I want my ISA server to connect to the internet by using a dial up entry to my internet provider. The dropdown boxes in the ISA server configuration screens do not show the dial up entries I have configured. They're just empty drop down boxes. Anyone know what seems to be the problem? 

Policy elements, Dial-up entries, View/Create Dial-up connections.

You should be able to choose your pre-built dial-up Internet connection.

What is the recommended cache size for 100 users? 

Microsoft recommends 10 – 20MB per user.

I have two offices with dedicated connections at each and I have an ISA server at each setup in integrated mode. I would like to be able to set up a gateway-to-gateway VPN connection between the two ISA servers and have traffic bound for the "internet" at each site routed out and traffic that is destined to go over the VPN to the other site routed correctly as well. Can this be setup with ISA server and if so, any ideas as to how? 

Yes, you can do this. Just run the "Set Up Local ISA VPN Server" on one of the Servers to create a .vpc file. Be sure to configure it so that both ends can initiate a connection. After you create the .vpc file, go to the other ISA Server and run the "Set up Remote ISA VPN Server" using the .vpc file you've created.

This will create demand dial interfaces that will allow each of the ISA Servers to establish connections with one another.

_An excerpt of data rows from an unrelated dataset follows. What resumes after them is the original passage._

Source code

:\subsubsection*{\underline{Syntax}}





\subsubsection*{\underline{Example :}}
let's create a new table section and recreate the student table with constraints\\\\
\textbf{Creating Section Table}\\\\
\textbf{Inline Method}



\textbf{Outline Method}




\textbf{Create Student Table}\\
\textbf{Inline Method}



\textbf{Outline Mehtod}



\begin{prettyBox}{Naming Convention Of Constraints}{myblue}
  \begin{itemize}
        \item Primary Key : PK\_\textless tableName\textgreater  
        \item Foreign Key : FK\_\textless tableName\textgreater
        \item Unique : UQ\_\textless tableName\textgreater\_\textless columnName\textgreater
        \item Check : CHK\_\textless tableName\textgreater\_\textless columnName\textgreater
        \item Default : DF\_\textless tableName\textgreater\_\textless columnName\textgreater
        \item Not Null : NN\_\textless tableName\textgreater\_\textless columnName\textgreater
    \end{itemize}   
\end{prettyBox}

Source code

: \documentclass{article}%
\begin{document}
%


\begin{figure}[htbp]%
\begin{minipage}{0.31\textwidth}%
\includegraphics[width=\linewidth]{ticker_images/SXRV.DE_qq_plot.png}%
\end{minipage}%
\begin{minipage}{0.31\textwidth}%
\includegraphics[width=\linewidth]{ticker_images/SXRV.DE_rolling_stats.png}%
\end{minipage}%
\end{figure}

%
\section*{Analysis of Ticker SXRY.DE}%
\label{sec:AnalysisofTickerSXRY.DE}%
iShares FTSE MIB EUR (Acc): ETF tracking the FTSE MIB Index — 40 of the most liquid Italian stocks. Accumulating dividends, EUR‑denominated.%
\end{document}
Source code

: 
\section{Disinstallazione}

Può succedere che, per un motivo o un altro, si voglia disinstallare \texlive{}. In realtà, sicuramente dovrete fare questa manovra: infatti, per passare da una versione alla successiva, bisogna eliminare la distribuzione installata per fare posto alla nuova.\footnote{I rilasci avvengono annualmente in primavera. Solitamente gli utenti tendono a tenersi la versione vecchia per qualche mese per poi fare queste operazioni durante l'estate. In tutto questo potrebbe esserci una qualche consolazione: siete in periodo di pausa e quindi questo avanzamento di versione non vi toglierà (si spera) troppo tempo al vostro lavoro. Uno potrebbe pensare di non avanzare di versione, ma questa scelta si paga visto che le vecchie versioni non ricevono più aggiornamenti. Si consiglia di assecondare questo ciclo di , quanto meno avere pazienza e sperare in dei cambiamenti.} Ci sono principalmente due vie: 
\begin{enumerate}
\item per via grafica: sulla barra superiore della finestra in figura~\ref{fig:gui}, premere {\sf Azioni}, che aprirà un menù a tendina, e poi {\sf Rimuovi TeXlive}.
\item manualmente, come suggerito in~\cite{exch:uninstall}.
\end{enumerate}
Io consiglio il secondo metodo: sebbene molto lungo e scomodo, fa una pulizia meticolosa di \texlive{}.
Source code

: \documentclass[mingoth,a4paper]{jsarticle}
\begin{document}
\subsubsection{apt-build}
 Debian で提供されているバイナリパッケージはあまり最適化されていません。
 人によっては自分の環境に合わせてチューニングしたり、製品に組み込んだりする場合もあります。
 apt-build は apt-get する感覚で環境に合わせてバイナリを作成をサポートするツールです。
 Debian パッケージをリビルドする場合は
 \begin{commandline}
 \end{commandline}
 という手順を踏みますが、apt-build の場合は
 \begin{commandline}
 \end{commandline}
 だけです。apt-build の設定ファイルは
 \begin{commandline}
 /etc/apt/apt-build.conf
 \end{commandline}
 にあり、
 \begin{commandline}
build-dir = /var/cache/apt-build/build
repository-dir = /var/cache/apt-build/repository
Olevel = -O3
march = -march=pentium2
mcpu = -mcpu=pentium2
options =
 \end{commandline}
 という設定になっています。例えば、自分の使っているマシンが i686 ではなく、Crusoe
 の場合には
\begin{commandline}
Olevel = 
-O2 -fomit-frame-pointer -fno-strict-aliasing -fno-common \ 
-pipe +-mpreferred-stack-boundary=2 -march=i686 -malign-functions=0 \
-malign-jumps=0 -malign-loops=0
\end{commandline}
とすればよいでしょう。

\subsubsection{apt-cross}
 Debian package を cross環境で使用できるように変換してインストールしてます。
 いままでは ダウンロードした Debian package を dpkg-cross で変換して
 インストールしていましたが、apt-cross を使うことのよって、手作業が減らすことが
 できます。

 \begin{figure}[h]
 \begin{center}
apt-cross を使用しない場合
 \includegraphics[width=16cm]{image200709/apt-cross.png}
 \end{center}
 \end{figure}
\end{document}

It will also add static routing table entries so that the demand-dial interfaces are activated when requests for the remote network are made.

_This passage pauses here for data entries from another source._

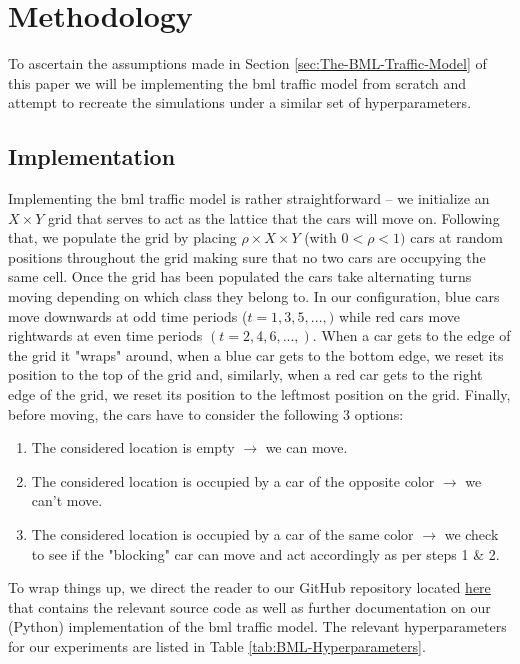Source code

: \section{Methodology}
\label{sec:Methodology}
To ascertain the assumptions made in Section \ref{sec:The-BML-Traffic-Model} of this paper we will be implementing the \gls{bml} traffic model from scratch and attempt to recreate the simulations under a similar set of hyperparameters.

\subsection{Implementation}
\label{subsec:Methodology:Implementation}
Implementing the \gls{bml} traffic model is rather straightforward -- we initialize an $X \times Y$ grid that serves to act as the lattice that the cars will move on. Following that, we populate the grid by placing $\rho \times X \times Y$ (with $0 < \rho < 1)$ cars at random positions throughout the grid making sure that no two cars are occupying the same cell. Once the grid has been populated the cars take alternating turns moving depending on which class they belong to. In our configuration, blue cars move downwards at odd time periods ($t = 1, 3, 5, ...,)$ while red cars move rightwards at even time periods $(t = 2, 4, 6, ...,)$. When a car gets to the edge of the grid it "wraps" around, \eg when a blue car gets to the bottom edge, we reset its position to the top of the grid and, similarly, when a red car gets to the right edge of the grid, we reset its position to the leftmost position on the grid. Finally, before moving, the cars have to consider the following 3 options:

\begin{enumerate}
    \item The considered location is empty $\rightarrow$ we can move.
    \item The considered location is occupied by a car of the opposite color $\rightarrow$ we can't move.
    \item The considered location is occupied by a car of the same color $\rightarrow$ we check to see if the "blocking" car can move and act accordingly as per steps 1 \& 2.
\end{enumerate}

\noindent To wrap things up, we direct the reader to our GitHub repository located \href{https://github.com/KareemAlSaudi-RUG/Modelling-and-Simulation}{here} that contains the relevant source code as well as further documentation on our (Python) implementation of the \gls{bml} traffic model. The relevant hyperparameters for our experiments are listed in Table \ref{tab:BML-Hyperparameters}.

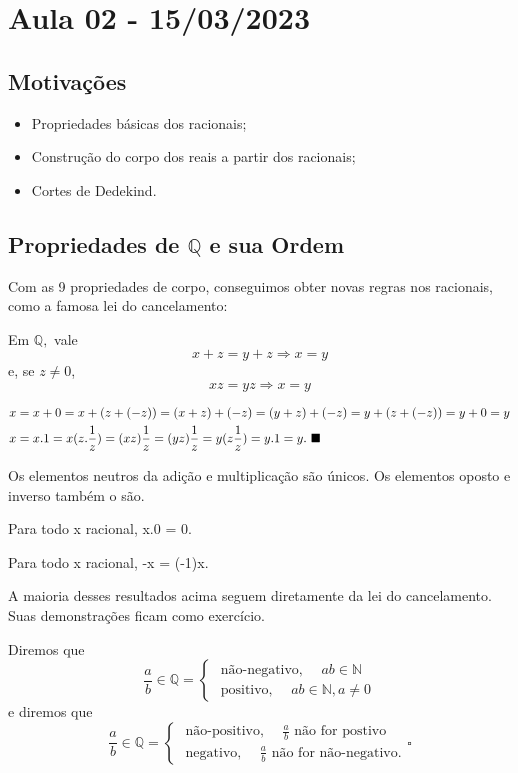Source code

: \documentclass[Analysis/analysis_notes.tex]{subfiles}
\begin{document}
\section{Aula 02 - 15/03/2023}
\subsection{Motiva\c c\~oes}
\begin{itemize}
	\item Propriedades b\'asicas dos racionais;
	\item Constru\c c\~ao do corpo dos reais a partir dos racionais;
	\item Cortes de Dedekind.
\end{itemize}
\subsection{Propriedades de $\mathbb{Q}$ e sua Ordem}
Com as 9 propriedades de corpo, conseguimos obter novas regras nos racionais, como a famosa lei do cancelamento:
\begin{prop*}
	Em $\mathbb{Q},$ vale
	$$
		x + z = y + z \Rightarrow x = y
	$$
	e, se $z\neq{0}$,
	$$
		xz = yz \Rightarrow x = y
	$$
\end{prop*}
\begin{proof*}
	\begin{align*}
		 & x = x + 0 = x + (z + (-z)) = (x+z) + (-z) = (y + z) + (-z) = y + (z + (-z)) = y +0 = y                           \\
		 & x = x.1 = x(z.\frac{1}{z}) = (xz)\frac{1}{z} = (yz)\frac{1}{z} = y (z \frac{1}{z}) = y.1 = y. \text{ $\blacksquare$}
	\end{align*}
\end{proof*}
\begin{prop*}
	Os elementos neutros da adi\c c\~ao e multiplica\c c\~ao s\~ao \'unicos. Os elementos oposto e inverso tamb\'em o s\~ao.
\end{prop*}
\begin{prop*}
	Para todo x racional, x.0 = 0.
\end{prop*}
\begin{prop*}
	Para todo x racional, -x = (-1)x.
\end{prop*}
A maioria desses resultados acima seguem diretamente da lei do cancelamento. Suas demonstra\c c\~oes ficam como exerc\'icio.
\begin{def*}
	Diremos que
	$$
		\frac{a}{b}\in \mathbb{Q} = \left\{\begin{array}{ll}
			\text{ n\~ao-negativo, } \quad ab\in \mathbb{N} \\
			\text{ positivo, } \quad ab\in \mathbb{N}, a\neq 0
		\end{array}\right.
	$$
	e diremos que
	$$
		\frac{a}{b}\in \mathbb{Q} = \left\{\begin{array}{ll}
			\text{ n\~ao-positivo, } \quad \frac{a}{b} \text{ n\~ao for postivo} \\
			\text{ negativo, } \quad \frac{a}{b} \text{ n\~ao for n\~ao-negativo.}
		\end{array}\right.\square
	$$
\end{def*}
\end{document}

I need some info regarding installing the ISA Server with 3 NICs and implementing the DMZ as a MailRelay zone. In the way I would like to prevent any access to the MS Exchange Server inside my Internal Network. Any idea how to implement this? 

Put the realay in the DMZ, and then put the mail server on the internal network. Then, publish the internal mail server and allow access only to the IP address of the server on the DMZ. In this way, you prevent any machine that is not the relay from accessing the internal server.